TASK STATEMENT: Every entry below should be written out exactly, and no image should appear.

STORED DATA:
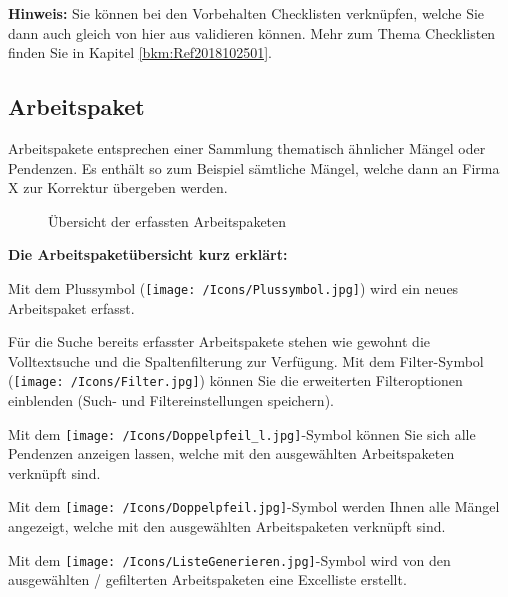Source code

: \vspace{\baselineskip}

\textbf{Hinweis:} Sie können bei den Vorbehalten Checklisten verknüpfen, welche Sie dann auch gleich von hier aus validieren können. Mehr zum Thema Checklisten finden Sie in Kapitel \ref{bkm:Ref2018102501}.

\pagebreak
\subsection{Arbeitspaket}

Arbeitspakete entsprechen einer Sammlung thematisch ähnlicher Mängel oder Pendenzen. Es enthält so zum Beispiel sämtliche Mängel, welche dann an Firma X zur Korrektur übergeben werden.

\begin{figure}[H]
\caption{Übersicht der erfassten Arbeitspaketen}
\end{figure}

\textbf{Die Arbeitspaketübersicht kurz erklärt:}

\vspace{\baselineskip}

\begin{compactitem}
	\item Mit dem Plussymbol (\texttt{[image: /Icons/Plussymbol.jpg]}) wird ein neues Arbeitspaket erfasst. 
	\item Für die Suche bereits erfasster Arbeitspakete stehen wie gewohnt die Volltextsuche und die Spaltenfilterung zur Verfügung. Mit dem Filter-Symbol (\texttt{[image: /Icons/Filter.jpg]}) können Sie die erweiterten Filteroptionen einblenden (Such- und Filtereinstellungen speichern).
	\item Mit dem \texttt{[image: /Icons/Doppelpfeil\_l.jpg]}-Symbol können Sie sich alle Pendenzen anzeigen lassen, welche mit den ausgewählten Arbeitspaketen verknüpft sind.
	\item Mit dem \texttt{[image: /Icons/Doppelpfeil.jpg]}-Symbol werden Ihnen alle Mängel angezeigt, welche mit den ausgewählten Arbeitspaketen verknüpft sind.
	\item Mit dem \texttt{[image: /Icons/ListeGenerieren.jpg]}-Symbol wird von den ausgewählten / gefilterten Arbeitspaketen eine Excelliste erstellt.
\end{compactitem}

SOLUTION FOR THIS EXERCISE:
Source code

: \vspace{\baselineskip}

\textbf{Hinweis:} Sie können bei den Vorbehalten Checklisten verknüpfen, welche Sie dann auch gleich von hier aus validieren können. Mehr zum Thema Checklisten finden Sie in Kapitel \ref{bkm:Ref2018102501}.

\pagebreak
\subsection{Arbeitspaket}

Arbeitspakete entsprechen einer Sammlung thematisch ähnlicher Mängel oder Pendenzen. Es enthält so zum Beispiel sämtliche Mängel, welche dann an Firma X zur Korrektur übergeben werden.

\begin{figure}[H]
\caption{Übersicht der erfassten Arbeitspaketen}
\end{figure}

\textbf{Die Arbeitspaketübersicht kurz erklärt:}

\vspace{\baselineskip}

\begin{compactitem}
	\item Mit dem Plussymbol (\texttt{[image: /Icons/Plussymbol.jpg]}) wird ein neues Arbeitspaket erfasst. 
	\item Für die Suche bereits erfasster Arbeitspakete stehen wie gewohnt die Volltextsuche und die Spaltenfilterung zur Verfügung. Mit dem Filter-Symbol (\texttt{[image: /Icons/Filter.jpg]}) können Sie die erweiterten Filteroptionen einblenden (Such- und Filtereinstellungen speichern).
	\item Mit dem \texttt{[image: /Icons/Doppelpfeil\_l.jpg]}-Symbol können Sie sich alle Pendenzen anzeigen lassen, welche mit den ausgewählten Arbeitspaketen verknüpft sind.
	\item Mit dem \texttt{[image: /Icons/Doppelpfeil.jpg]}-Symbol werden Ihnen alle Mängel angezeigt, welche mit den ausgewählten Arbeitspaketen verknüpft sind.
	\item Mit dem \texttt{[image: /Icons/ListeGenerieren.jpg]}-Symbol wird von den ausgewählten / gefilterten Arbeitspaketen eine Excelliste erstellt.
\end{compactitem}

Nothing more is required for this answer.